Gardner, like Csikszentmihalyi, emphasized the systemic perspective in his creative thinking jobs. In 1983 he considered the creative individual, when proposing his theory of multiple intelligences and, more recently, proposed an integrating model of different levels of analysis to cover the phenomenon. So, the perspective the integrative approach comprises four levels of analysis. The first is the sub personal level, at which biological, neurological, genetic influences and the structure of the functioning of the nervous, metabolic and hormonal systems of the creative individual, and recognizes the lack of research on these variables in the area, but same. The second level is the personal level, where your previous theory is integrated (Gardner, 1983 cited in Morais, 2001) and this concerns the cognitive, emotional and relationships of the subjects. It considers that there are seven independent intelligences (Theory of Multiple Intelligences): linguistic or verbal, logical-mathematical, spatial, musical, corporal- kinaesthetic, intrapersonal and interpersonal (Azevedo, 2007; Morais, 2001). From a non- cognitive, the author considers the importance of affective variables as characteristics of personality, interpersonal relationships, motivation and emotions.

The extra personal level is proposed as the structure of an area of knowledge, with each of these areas corresponding to a language and a set of specific skills. In addition to the languages ​​used in the areas, it is also important to the status of knowledge, as well as the interaction between dominant knowledge and knowledge that the individual possesses is fundamental for creative realization to occur (Morais, 2001). Finally, the multi-personal level refers to environmental influence, norms, roles, behaviours and values ​​associated with the social and historical context in which the individual is inserts. This level depends on the amplitude of the area, being that it can correspond to a group restricted to experts and specialists or to millions of subjects (Morais, 2001).  
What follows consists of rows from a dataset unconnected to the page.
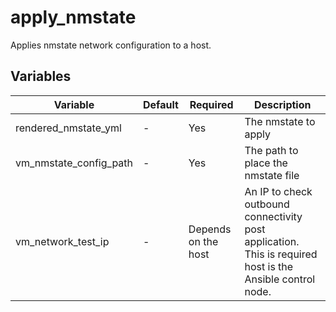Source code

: # apply_nmstate

Applies nmstate network configuration to a host.

## Variables

| Variable                 | Default  | Required             | Description                        |
| ------------------------ | -------- | -------------------- | ---------------------------------- |
| rendered_nmstate_yml     | -        | Yes                  | The nmstate to apply               |
| vm_nmstate_config_path   | -        | Yes                  | The path to place the nmstate file |
| vm_network_test_ip       | -        | Depends on the host  | An IP to check outbound connectivity post application. This is required host is the Ansible control node. |

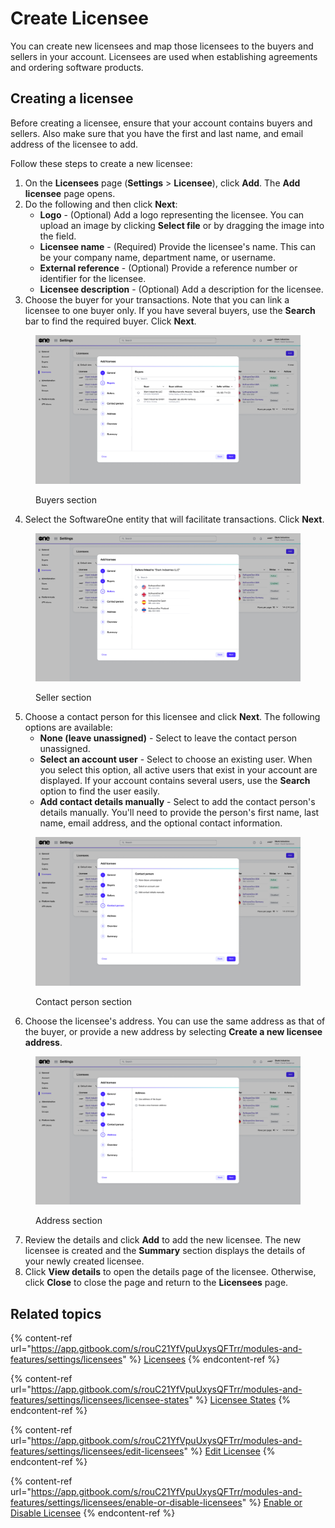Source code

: # Create Licensee

You can create new licensees and map those licensees to the buyers and sellers in your account. Licensees are used when establishing agreements and ordering software products.

## Creating a licensee

Before creating a licensee, ensure that your account contains buyers and sellers. Also make sure that you have the first and last name, and email address of the licensee to add.

Follow these steps to create a new licensee:

1. On the **Licensees** page (**Settings** > **Licensee**), click **Add**. The **Add licensee** page opens.&#x20;
2. Do the following and then click **Next**:
   * **Logo** - (Optional) Add a logo representing the licensee. You can upload an image by clicking **Select file** or by dragging the image into the field.
   * **Licensee name** - (Required) Provide the licensee's name. This can be your company name, department name, or username.&#x20;
   * **External reference** - (Optional) Provide a reference number or identifier for the licensee.
   * **Licensee description** - (Optional) Add a description for the licensee.
3. Choose the buyer for your transactions. Note that you can link a licensee to one buyer only. If you have several buyers, use the **Search** bar to find the required buyer. Click **Next**.

<figure><img src="../../../.gitbook/assets/image (1047).png" alt=""><figcaption><p>Buyers section</p></figcaption></figure>

4. Select the SoftwareOne entity that will facilitate transactions. Click **Next**.

<figure><img src="../../../.gitbook/assets/image (1048).png" alt=""><figcaption><p>Seller section</p></figcaption></figure>

5. Choose a contact person for this licensee and click **Next**. The following options are available:
   * **None (leave unassigned)** - Select to leave the contact person unassigned.
   * **Select an account user** - Select to choose an existing user. When you select this option, all active users that exist in your account are displayed. If your account contains several users, use the **Search** option to find the user easily.
   * **Add contact details manually** - Select to add the contact person's details manually. You'll need to provide the person's first name, last name, email address, and the optional contact information.

<figure><img src="../../../.gitbook/assets/image (1049).png" alt=""><figcaption><p>Contact person section</p></figcaption></figure>

6. Choose the licensee's address. You can use the same address as that of the buyer, or provide a new address by selecting **Create a new licensee address**.&#x20;

<figure><img src="../../../.gitbook/assets/image (1050).png" alt=""><figcaption><p>Address section</p></figcaption></figure>

7. Review the details and click **Add** to add the new licensee. The new licensee is created and the **Summary** section displays the details of your newly created licensee.&#x20;
8. Click **View details** to open the details page of the licensee. Otherwise, click **Close** to close the page and return to the **Licensees** page.

## Related topics

{% content-ref url="https://app.gitbook.com/s/rouC21YfVpuUxysQFTrr/modules-and-features/settings/licensees" %}
[Licensees](https://app.gitbook.com/s/rouC21YfVpuUxysQFTrr/modules-and-features/settings/licensees)
{% endcontent-ref %}

{% content-ref url="https://app.gitbook.com/s/rouC21YfVpuUxysQFTrr/modules-and-features/settings/licensees/licensee-states" %}
[Licensee States](https://app.gitbook.com/s/rouC21YfVpuUxysQFTrr/modules-and-features/settings/licensees/licensee-states)
{% endcontent-ref %}

{% content-ref url="https://app.gitbook.com/s/rouC21YfVpuUxysQFTrr/modules-and-features/settings/licensees/edit-licensees" %}
[Edit Licensee](https://app.gitbook.com/s/rouC21YfVpuUxysQFTrr/modules-and-features/settings/licensees/edit-licensees)
{% endcontent-ref %}

{% content-ref url="https://app.gitbook.com/s/rouC21YfVpuUxysQFTrr/modules-and-features/settings/licensees/enable-or-disable-licensees" %}
[Enable or Disable Licensee](https://app.gitbook.com/s/rouC21YfVpuUxysQFTrr/modules-and-features/settings/licensees/enable-or-disable-licensees)
{% endcontent-ref %}
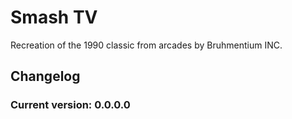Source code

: # Smash TV

Recreation of the 1990 classic from arcades by Bruhmentium INC.

## Changelog
### Current version: 0.0.0.0
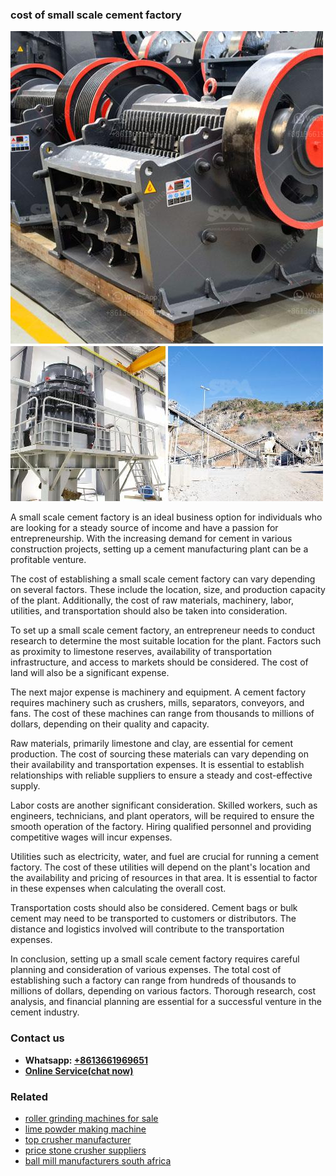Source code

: <h3>cost of small scale cement factory</h3><img src='1704951624.jpg' alt=''><p>A small scale cement factory is an ideal business option for individuals who are looking for a steady source of income and have a passion for entrepreneurship. With the increasing demand for cement in various construction projects, setting up a cement manufacturing plant can be a profitable venture.</p><p>The cost of establishing a small scale cement factory can vary depending on several factors. These include the location, size, and production capacity of the plant. Additionally, the cost of raw materials, machinery, labor, utilities, and transportation should also be taken into consideration.</p><p>To set up a small scale cement factory, an entrepreneur needs to conduct research to determine the most suitable location for the plant. Factors such as proximity to limestone reserves, availability of transportation infrastructure, and access to markets should be considered. The cost of land will also be a significant expense.</p><p>The next major expense is machinery and equipment. A cement factory requires machinery such as crushers, mills, separators, conveyors, and fans. The cost of these machines can range from thousands to millions of dollars, depending on their quality and capacity.</p><p>Raw materials, primarily limestone and clay, are essential for cement production. The cost of sourcing these materials can vary depending on their availability and transportation expenses. It is essential to establish relationships with reliable suppliers to ensure a steady and cost-effective supply.</p><p>Labor costs are another significant consideration. Skilled workers, such as engineers, technicians, and plant operators, will be required to ensure the smooth operation of the factory. Hiring qualified personnel and providing competitive wages will incur expenses.</p><p>Utilities such as electricity, water, and fuel are crucial for running a cement factory. The cost of these utilities will depend on the plant's location and the availability and pricing of resources in that area. It is essential to factor in these expenses when calculating the overall cost.</p><p>Transportation costs should also be considered. Cement bags or bulk cement may need to be transported to customers or distributors. The distance and logistics involved will contribute to the transportation expenses.</p><p>In conclusion, setting up a small scale cement factory requires careful planning and consideration of various expenses. The total cost of establishing such a factory can range from hundreds of thousands to millions of dollars, depending on various factors. Thorough research, cost analysis, and financial planning are essential for a successful venture in the cement industry.</p><h3>Contact us</h3><ul><li><strong>Whatsapp:&nbsp;<a href="https://wa.me/8613661969651">+8613661969651</a></strong></li><li><a href="https://swt.shibang-china.com/?git&amp;zhl&amp;cost of small scale cement factory"><strong>Online Service(chat now)</strong></a></li></ul><h3>Related</h3><ul><li><a href='roller grinding machines for sale.md'>roller grinding machines for sale</a></li><li><a href='lime powder making machine.md'>lime powder making machine</a></li><li><a href='top crusher manufacturer.md'>top crusher manufacturer</a></li><li><a href='price stone crusher suppliers.md'>price stone crusher suppliers</a></li><li><a href='ball mill manufacturers south africa.md'>ball mill manufacturers south africa</a></li></ul>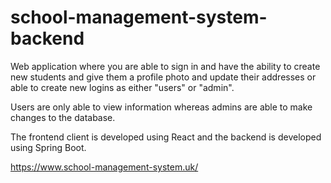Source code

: # school-management-system-backend

Web application where you are able to sign in and have the ability to create new students and give 
them a profile photo and update their addresses or able to create new logins as either "users" or "admin". 

Users are only able to view information whereas admins are able to make changes to the database.

The frontend client is developed using React and the backend is developed using Spring Boot.

https://www.school-management-system.uk/
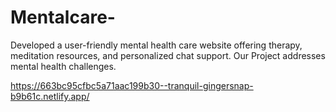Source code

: # Mentalcare-
Developed a user-friendly mental health care website offering therapy, meditation resources, and personalized chat support. Our Project addresses mental health challenges. 

https://663bc95cfbc5a71aac199b30--tranquil-gingersnap-b9b61c.netlify.app/
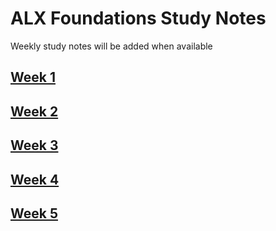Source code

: # ALX Foundations Study Notes

Weekly study notes will be added when available

## [Week 1](Week1/)

## [Week 2](Week2/)

## [Week 3](Week3/)

## [Week 4](Week4/)

## [Week 5](Week5/)
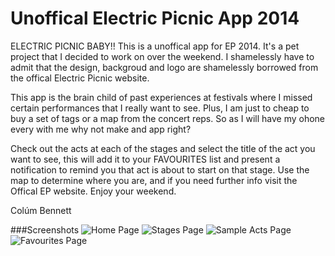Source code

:Unoffical Electric Picnic App 2014
=========================

ELECTRIC PICNIC BABY!! This is a unoffical app for EP 2014. It's a pet project that I decided to work on over the weekend. I shamelessly have to admit that the design, backgroud and logo are shamelessly borrowed from the offical Electric Picnic website.

This app is the brain child of past experiences at festivals where I missed certain performances that I really want to see. Plus, I am just to cheap to buy a set of tags or a map from the concert reps. So as I will have my ohone every with me why not make and app right?

Check out the acts at each of the stages and select the title of the act you want to see, this will add it to your FAVOURITES list and present a notification to remind you that act is about to start on that stage. Use the map to determine where you are, and if you need further info visit the Offical EP website. Enjoy your weekend.

Colúm Bennett

###Screenshots
![Home Page](https://github.com/col1985/ep-2014-iOS-app/screenshots/home.png)
![Stages Page](https://github.com/col1985/ep-2014-iOS-app/screenshots/stages.png)
![Sample Acts Page](https://github.com/col1985/ep-2014-iOS-app/screenshots/sample-acts-page.png)
![Favourites Page](https://github.com/col1985/ep-2014-iOS-app/screenshots/favs-list.png)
Convergent and divergent thinking are two different types of operations, considered as mental bases in intelligence and in the creativity process, respectively, although the divergent thinking is not synonymous with creative thinking, research shows that this is an essential component of the creative process. Convergent thinking involves only one solution, while divergent thinking includes an extensive search for information and the generation of countless responses to problems. The research on divergent thinking is very broad, having been produced at the over six decades from Guilford’s SOI model (1950 cited in Runco, 2010), although there have been innovations in the theme over time. The importance attached to divergent thinking is also implied by the amount of research devoted to the theme, as well as the large number of practical applications, and this theme is applies in the context of education, organizational and even everyday life and the field of creativity studies.

The SOI model identifies four factors of divergent thinking: fluency, elaboration, originality and flexibility. The first refers to the number of responses generated; flexibility concerns the number of categories included; The originality is rarity, with low statistical frequency; finally, the elaboration refers to the details that the subject adds (Bahia, 2007). Carr and Borkowski argue that divergent thinking is a basic fundamental element in metacognition, foreseeing the development and cognitive processes that make it possible to obtain intellectual behaviours, such as strategies for analysis, discriminating the synthesis and integration of information and making adjustments. Sternberg, Conway, Ketron, and Bernstein (1981 cited in Russo, 2004) maintain that problem solving and verbal ease are fundamental elements of functioning of intelligence. Furthermore, in the thematic of divergent thinking, knowledge assumes flexible and transferable perspective of previously learned schemes, which should be applied to a new and different task, allowing individuals to use skills strategic in a creative way (Carr & Borkowski, 1987 cited in Russo, 2004). Within defends Guilford’s multidimensional psychological construct, that is, concepts such as creative intelligence, creative problem solving, and divergent thinking are all part of a total conceptual system of creativity.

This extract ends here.